[Records for processing]
-- Opening Marker --

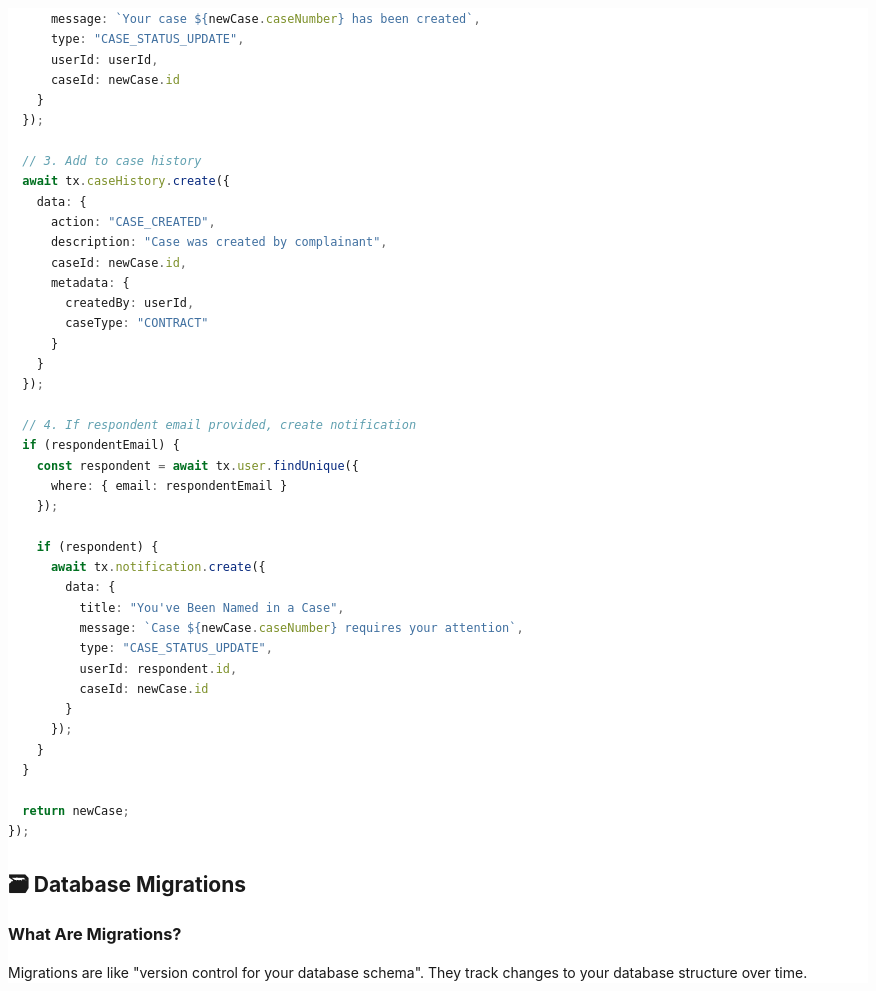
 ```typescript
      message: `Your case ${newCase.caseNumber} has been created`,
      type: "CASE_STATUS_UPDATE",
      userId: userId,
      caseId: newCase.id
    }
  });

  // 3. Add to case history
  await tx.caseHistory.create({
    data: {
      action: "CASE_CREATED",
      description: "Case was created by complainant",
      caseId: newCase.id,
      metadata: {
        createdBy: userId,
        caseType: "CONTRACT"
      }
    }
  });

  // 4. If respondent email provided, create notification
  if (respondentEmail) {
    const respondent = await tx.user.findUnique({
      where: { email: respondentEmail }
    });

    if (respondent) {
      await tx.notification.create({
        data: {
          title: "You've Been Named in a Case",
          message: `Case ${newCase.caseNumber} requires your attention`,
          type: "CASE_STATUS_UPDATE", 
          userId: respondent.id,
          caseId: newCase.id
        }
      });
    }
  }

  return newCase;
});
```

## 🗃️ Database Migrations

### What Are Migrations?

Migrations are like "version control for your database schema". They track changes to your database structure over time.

-- Closing Marker --

[Work task]
Output only a verbatim copy of the lines spanning from the line that contains "## 🗃️ Database Migrations" to the end of the records above.

[Result below]
## 🗃️ Database Migrations

### What Are Migrations?

Migrations are like "version control for your database schema". They track changes to your database structure over time.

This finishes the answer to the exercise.